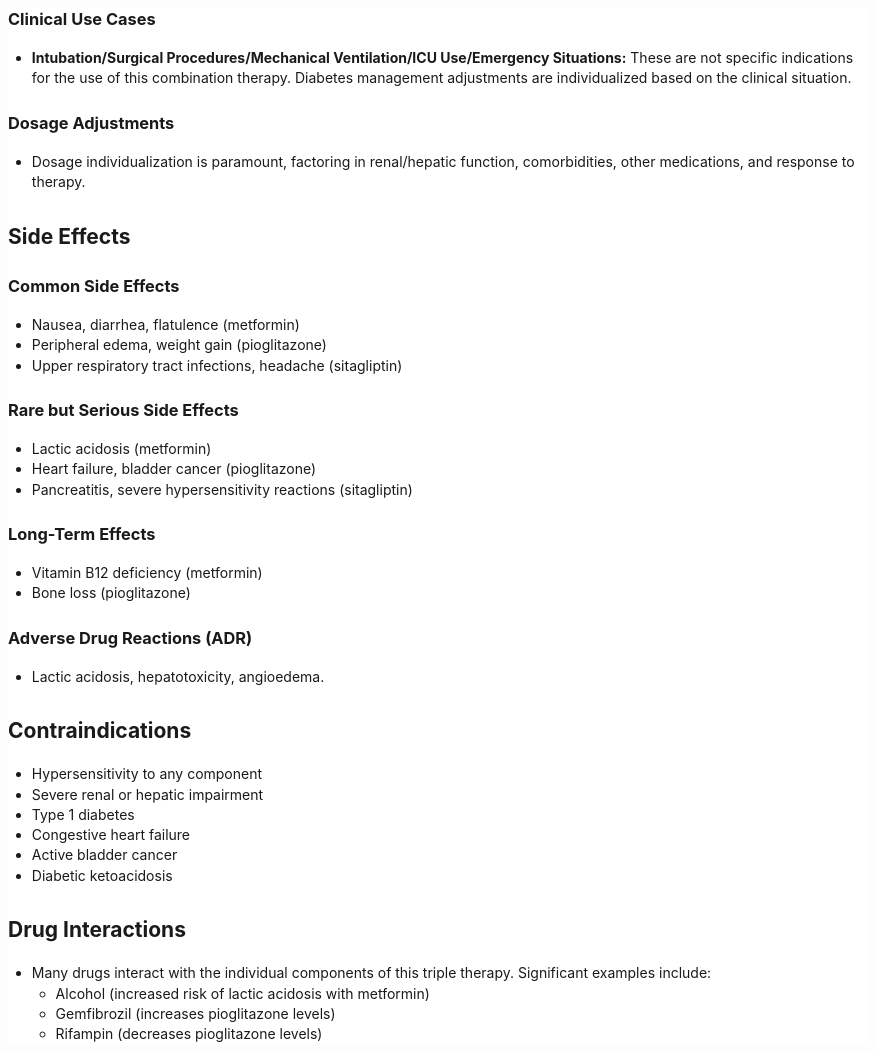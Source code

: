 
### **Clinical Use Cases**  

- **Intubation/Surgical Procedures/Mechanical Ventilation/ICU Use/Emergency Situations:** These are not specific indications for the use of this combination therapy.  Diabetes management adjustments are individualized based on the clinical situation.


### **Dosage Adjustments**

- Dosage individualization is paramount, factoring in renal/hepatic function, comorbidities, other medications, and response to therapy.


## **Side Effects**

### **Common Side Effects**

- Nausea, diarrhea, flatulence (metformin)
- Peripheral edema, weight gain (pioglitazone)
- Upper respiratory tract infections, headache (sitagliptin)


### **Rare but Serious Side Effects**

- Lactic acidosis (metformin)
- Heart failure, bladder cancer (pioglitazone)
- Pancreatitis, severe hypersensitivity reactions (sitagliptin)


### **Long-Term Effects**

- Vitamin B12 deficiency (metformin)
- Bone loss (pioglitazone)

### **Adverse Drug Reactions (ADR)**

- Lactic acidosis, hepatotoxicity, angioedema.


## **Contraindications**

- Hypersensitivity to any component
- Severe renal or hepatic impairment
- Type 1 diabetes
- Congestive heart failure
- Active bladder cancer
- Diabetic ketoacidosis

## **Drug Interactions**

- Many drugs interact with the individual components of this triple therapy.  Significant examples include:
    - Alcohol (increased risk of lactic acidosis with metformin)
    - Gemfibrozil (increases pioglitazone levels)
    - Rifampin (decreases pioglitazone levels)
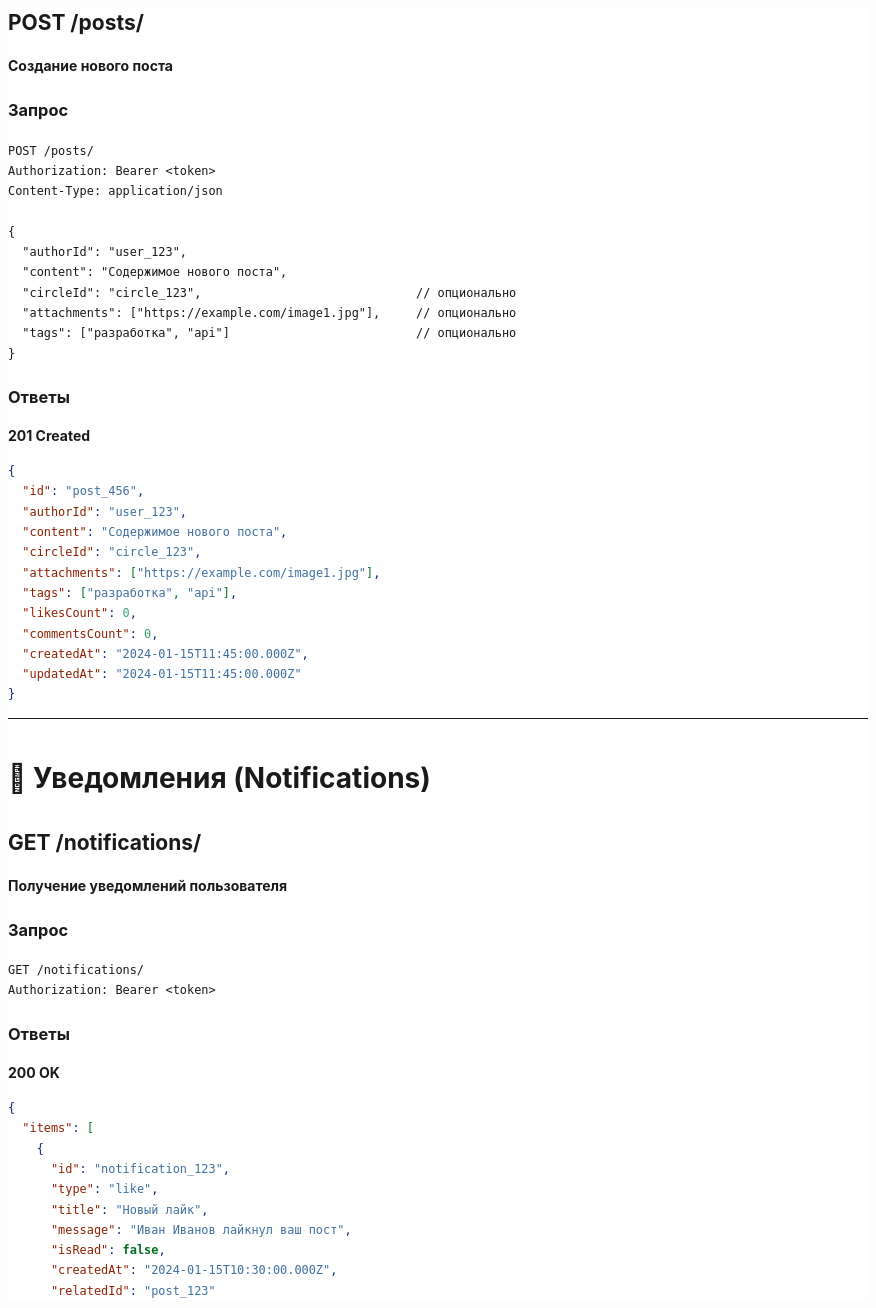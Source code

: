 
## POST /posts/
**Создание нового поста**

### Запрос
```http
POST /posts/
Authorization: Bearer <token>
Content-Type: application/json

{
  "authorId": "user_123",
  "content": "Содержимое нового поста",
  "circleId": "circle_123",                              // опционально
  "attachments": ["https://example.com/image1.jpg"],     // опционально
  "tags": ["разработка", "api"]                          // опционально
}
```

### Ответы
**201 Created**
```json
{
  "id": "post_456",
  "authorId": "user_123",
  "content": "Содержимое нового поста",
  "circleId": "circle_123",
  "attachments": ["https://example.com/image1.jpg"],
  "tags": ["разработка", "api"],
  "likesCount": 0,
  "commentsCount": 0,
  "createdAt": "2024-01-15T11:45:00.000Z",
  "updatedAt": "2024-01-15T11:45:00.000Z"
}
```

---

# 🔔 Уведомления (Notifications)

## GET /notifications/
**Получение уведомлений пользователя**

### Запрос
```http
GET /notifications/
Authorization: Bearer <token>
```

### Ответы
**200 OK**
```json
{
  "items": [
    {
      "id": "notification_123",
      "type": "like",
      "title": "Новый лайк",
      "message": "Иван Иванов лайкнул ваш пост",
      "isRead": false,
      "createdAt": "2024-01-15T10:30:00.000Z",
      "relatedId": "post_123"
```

→ **About this exercise**
The records, exactly as written but without images, should be returned.

→ **Answer section**
Source code

: 
### **Clinical Use Cases**  

- **Intubation/Surgical Procedures/Mechanical Ventilation/ICU Use/Emergency Situations:** These are not specific indications for the use of this combination therapy.  Diabetes management adjustments are individualized based on the clinical situation.


### **Dosage Adjustments**

- Dosage individualization is paramount, factoring in renal/hepatic function, comorbidities, other medications, and response to therapy.


## **Side Effects**

### **Common Side Effects**

- Nausea, diarrhea, flatulence (metformin)
- Peripheral edema, weight gain (pioglitazone)
- Upper respiratory tract infections, headache (sitagliptin)


### **Rare but Serious Side Effects**

- Lactic acidosis (metformin)
- Heart failure, bladder cancer (pioglitazone)
- Pancreatitis, severe hypersensitivity reactions (sitagliptin)


### **Long-Term Effects**

- Vitamin B12 deficiency (metformin)
- Bone loss (pioglitazone)

### **Adverse Drug Reactions (ADR)**

- Lactic acidosis, hepatotoxicity, angioedema.


## **Contraindications**

- Hypersensitivity to any component
- Severe renal or hepatic impairment
- Type 1 diabetes
- Congestive heart failure
- Active bladder cancer
- Diabetic ketoacidosis

## **Drug Interactions**

- Many drugs interact with the individual components of this triple therapy.  Significant examples include:
    - Alcohol (increased risk of lactic acidosis with metformin)
    - Gemfibrozil (increases pioglitazone levels)
    - Rifampin (decreases pioglitazone levels)
Source code

: 
## POST /posts/
**Создание нового поста**

### Запрос
```http
POST /posts/
Authorization: Bearer <token>
Content-Type: application/json

{
  "authorId": "user_123",
  "content": "Содержимое нового поста",
  "circleId": "circle_123",                              // опционально
  "attachments": ["https://example.com/image1.jpg"],     // опционально
  "tags": ["разработка", "api"]                          // опционально
}
```

### Ответы
**201 Created**
```json
{
  "id": "post_456",
  "authorId": "user_123",
  "content": "Содержимое нового поста",
  "circleId": "circle_123",
  "attachments": ["https://example.com/image1.jpg"],
  "tags": ["разработка", "api"],
  "likesCount": 0,
  "commentsCount": 0,
  "createdAt": "2024-01-15T11:45:00.000Z",
  "updatedAt": "2024-01-15T11:45:00.000Z"
}
```

---

# 🔔 Уведомления (Notifications)

## GET /notifications/
**Получение уведомлений пользователя**

### Запрос
```http
GET /notifications/
Authorization: Bearer <token>
```

### Ответы
**200 OK**
```json
{
  "items": [
    {
      "id": "notification_123",
      "type": "like",
      "title": "Новый лайк",
      "message": "Иван Иванов лайкнул ваш пост",
      "isRead": false,
      "createdAt": "2024-01-15T10:30:00.000Z",
      "relatedId": "post_123"
```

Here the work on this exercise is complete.